Граф Сардинский: Дмитрий Хвостов и русская культура - [96]
Замечательно, что в этом разъяснении Кюхельбекер ни разу не упоминает о «Дон Жуане» (не говоря уже о «Беппо»), очевидно, не считая его серьезным произведением («Дон Жуан» не назван им и в стихотворении «На смерть Бейрона», опубликованном в «Мнемозине» в 1825 году). «Однообразному» Байрону Кюхельбекер противопоставляет «многообразного» Шекспира[349].
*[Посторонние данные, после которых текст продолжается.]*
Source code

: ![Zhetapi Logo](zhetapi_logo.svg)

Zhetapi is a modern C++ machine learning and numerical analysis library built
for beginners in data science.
В свою очередь, в «психологическом портрете» Байрона (из Вальтера Скотта), напечатанном в первом номере «Московского телеграфа», покойный поэт изображался как гений, равный в своем многообразии Шекспиру:
Столь же разнообразный в сочинениях своих, как Шекспир (в чем согласятся знающие Бейронова Дон-Жуана), он обнимал все состояния человеческой жизни, испытывал на струнах божественной арфы все звуки от слабейшего до могущественного, сердце восхищающего. ‹…› Гений его, казалось, был столь же изобилен, сколь и разнообразен, так что величайшая расточительность не истощала его могущества – нет! казалось, что она увеличивает его силы…[350] [курсив опять мой. – И.В.]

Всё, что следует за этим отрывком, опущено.